═════ Records for the exercise ═════
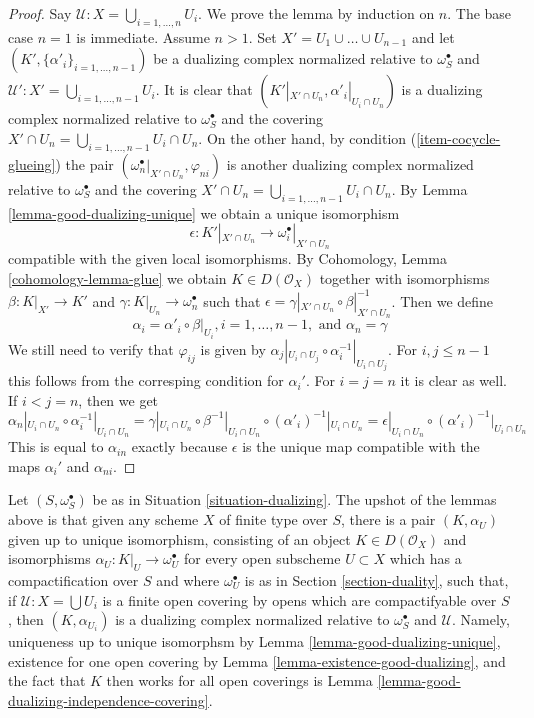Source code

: \begin{proof}
Say $\mathcal{U} : X = \bigcup_{i = 1, \ldots, n} U_i$.
We prove the lemma by induction on $n$. The base case $n = 1$ is immediate.
Assume $n > 1$. Set $X' = U_1 \cup \ldots \cup U_{n - 1}$
and let $(K', \{\alpha'_i\}_{i = 1, \ldots, n - 1})$
be a dualizing complex normalized relative to $\omega_S^\bullet$
and $\mathcal{U}' : X' = \bigcup_{i = 1, \ldots, n - 1} U_i$.
It is clear that $(K'|_{X' \cap U_n}, \alpha'_i|_{U_i \cap U_n})$
is a dualizing complex normalized relative to $\omega_S^\bullet$
and the covering
$X' \cap U_n = \bigcup_{i = 1, \ldots, n - 1} U_i \cap U_n$.
On the other hand, by condition (\ref{item-cocycle-glueing}) the pair
$(\omega_n^\bullet|_{X' \cap U_n}, \varphi_{ni})$
is another dualizing complex normalized relative to $\omega_S^\bullet$
and the covering
$X' \cap U_n = \bigcup_{i = 1, \ldots, n - 1} U_i \cap U_n$.
By Lemma \ref{lemma-good-dualizing-unique} we obtain a unique isomorphism
$$
\epsilon : K'|_{X' \cap U_n} \longrightarrow \omega_i^\bullet|_{X' \cap U_n}
$$
compatible with the given local isomorphisms.
By Cohomology, Lemma \ref{cohomology-lemma-glue}
we obtain $K \in D(\mathcal{O}_X)$ together with
isomorphisms $\beta : K|_{X'} \to K'$ and
$\gamma : K|_{U_n} \to \omega_n^\bullet$ such that
$\epsilon = \gamma|_{X'\cap U_n} \circ \beta|_{X' \cap U_n}^{-1}$.
Then we define
$$
\alpha_i = \alpha'_i \circ \beta|_{U_i}, i = 1, \ldots, n - 1,
\text{ and }
\alpha_n = \gamma
$$
We still need to verify that $\varphi_{ij}$ is given by
$\alpha_j|_{U_i \cap U_j} \circ \alpha_i^{-1}|_{U_i \cap U_j}$.
For $i, j \leq n - 1$ this follows from the corresping
condition for $\alpha_i'$. For $i = j = n$ it is clear as well.
If $i < j = n$, then we get
$$
\alpha_n|_{U_i \cap U_n} \circ \alpha_i^{-1}|_{U_i \cap U_n} =
\gamma|_{U_i \cap U_n} \circ \beta^{-1}|_{U_i \cap U_n}
\circ (\alpha'_i)^{-1}|_{U_i \cap U_n} =
\epsilon|_{U_i \cap U_n} \circ (\alpha'_i)^{-1}|_{U_i \cap U_n}
$$
This is equal to $\alpha_{in}$ exactly because $\epsilon$
is the unique map compatible with the maps
$\alpha_i'$ and $\alpha_{ni}$.
\end{proof}

\noindent
Let $(S, \omega_S^\bullet)$ be as in Situation \ref{situation-dualizing}.
The upshot of the lemmas above is that given any scheme $X$ of finite type
over $S$, there is a pair $(K, \alpha_U)$ given up to unique isomorphism,
consisting of an object $K \in D(\mathcal{O}_X)$ and isomorphisms
$\alpha_U : K|_U \to \omega_U^\bullet$ for every open subscheme
$U \subset X$ which has a compactification over $S$ and where
$\omega_U^\bullet$ is as in Section \ref{section-duality}, such that, if
$\mathcal{U} : X = \bigcup U_i$ is a finite open covering
by opens which are compactifyable over $S$, then
$(K, \alpha_{U_i})$ is a dualizing complex normalized relative to
$\omega_S^\bullet$ and $\mathcal{U}$.
Namely, uniqueness up to unique isomorphsm by
Lemma \ref{lemma-good-dualizing-unique},
existence for one open covering by
Lemma \ref{lemma-existence-good-dualizing}, and
the fact that $K$ then works for all open coverings is
Lemma \ref{lemma-good-dualizing-independence-covering}.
═════
Exercise goal: Could you write out the whole listing exactly, dropping the pictures?

Response area:
Source code

: \begin{proof}
Say $\mathcal{U} : X = \bigcup_{i = 1, \ldots, n} U_i$.
We prove the lemma by induction on $n$. The base case $n = 1$ is immediate.
Assume $n > 1$. Set $X' = U_1 \cup \ldots \cup U_{n - 1}$
and let $(K', \{\alpha'_i\}_{i = 1, \ldots, n - 1})$
be a dualizing complex normalized relative to $\omega_S^\bullet$
and $\mathcal{U}' : X' = \bigcup_{i = 1, \ldots, n - 1} U_i$.
It is clear that $(K'|_{X' \cap U_n}, \alpha'_i|_{U_i \cap U_n})$
is a dualizing complex normalized relative to $\omega_S^\bullet$
and the covering
$X' \cap U_n = \bigcup_{i = 1, \ldots, n - 1} U_i \cap U_n$.
On the other hand, by condition (\ref{item-cocycle-glueing}) the pair
$(\omega_n^\bullet|_{X' \cap U_n}, \varphi_{ni})$
is another dualizing complex normalized relative to $\omega_S^\bullet$
and the covering
$X' \cap U_n = \bigcup_{i = 1, \ldots, n - 1} U_i \cap U_n$.
By Lemma \ref{lemma-good-dualizing-unique} we obtain a unique isomorphism
$$
\epsilon : K'|_{X' \cap U_n} \longrightarrow \omega_i^\bullet|_{X' \cap U_n}
$$
compatible with the given local isomorphisms.
By Cohomology, Lemma \ref{cohomology-lemma-glue}
we obtain $K \in D(\mathcal{O}_X)$ together with
isomorphisms $\beta : K|_{X'} \to K'$ and
$\gamma : K|_{U_n} \to \omega_n^\bullet$ such that
$\epsilon = \gamma|_{X'\cap U_n} \circ \beta|_{X' \cap U_n}^{-1}$.
Then we define
$$
\alpha_i = \alpha'_i \circ \beta|_{U_i}, i = 1, \ldots, n - 1,
\text{ and }
\alpha_n = \gamma
$$
We still need to verify that $\varphi_{ij}$ is given by
$\alpha_j|_{U_i \cap U_j} \circ \alpha_i^{-1}|_{U_i \cap U_j}$.
For $i, j \leq n - 1$ this follows from the corresping
condition for $\alpha_i'$. For $i = j = n$ it is clear as well.
If $i < j = n$, then we get
$$
\alpha_n|_{U_i \cap U_n} \circ \alpha_i^{-1}|_{U_i \cap U_n} =
\gamma|_{U_i \cap U_n} \circ \beta^{-1}|_{U_i \cap U_n}
\circ (\alpha'_i)^{-1}|_{U_i \cap U_n} =
\epsilon|_{U_i \cap U_n} \circ (\alpha'_i)^{-1}|_{U_i \cap U_n}
$$
This is equal to $\alpha_{in}$ exactly because $\epsilon$
is the unique map compatible with the maps
$\alpha_i'$ and $\alpha_{ni}$.
\end{proof}

\noindent
Let $(S, \omega_S^\bullet)$ be as in Situation \ref{situation-dualizing}.
The upshot of the lemmas above is that given any scheme $X$ of finite type
over $S$, there is a pair $(K, \alpha_U)$ given up to unique isomorphism,
consisting of an object $K \in D(\mathcal{O}_X)$ and isomorphisms
$\alpha_U : K|_U \to \omega_U^\bullet$ for every open subscheme
$U \subset X$ which has a compactification over $S$ and where
$\omega_U^\bullet$ is as in Section \ref{section-duality}, such that, if
$\mathcal{U} : X = \bigcup U_i$ is a finite open covering
by opens which are compactifyable over $S$, then
$(K, \alpha_{U_i})$ is a dualizing complex normalized relative to
$\omega_S^\bullet$ and $\mathcal{U}$.
Namely, uniqueness up to unique isomorphsm by
Lemma \ref{lemma-good-dualizing-unique},
existence for one open covering by
Lemma \ref{lemma-existence-good-dualizing}, and
the fact that $K$ then works for all open coverings is
Lemma \ref{lemma-good-dualizing-independence-covering}.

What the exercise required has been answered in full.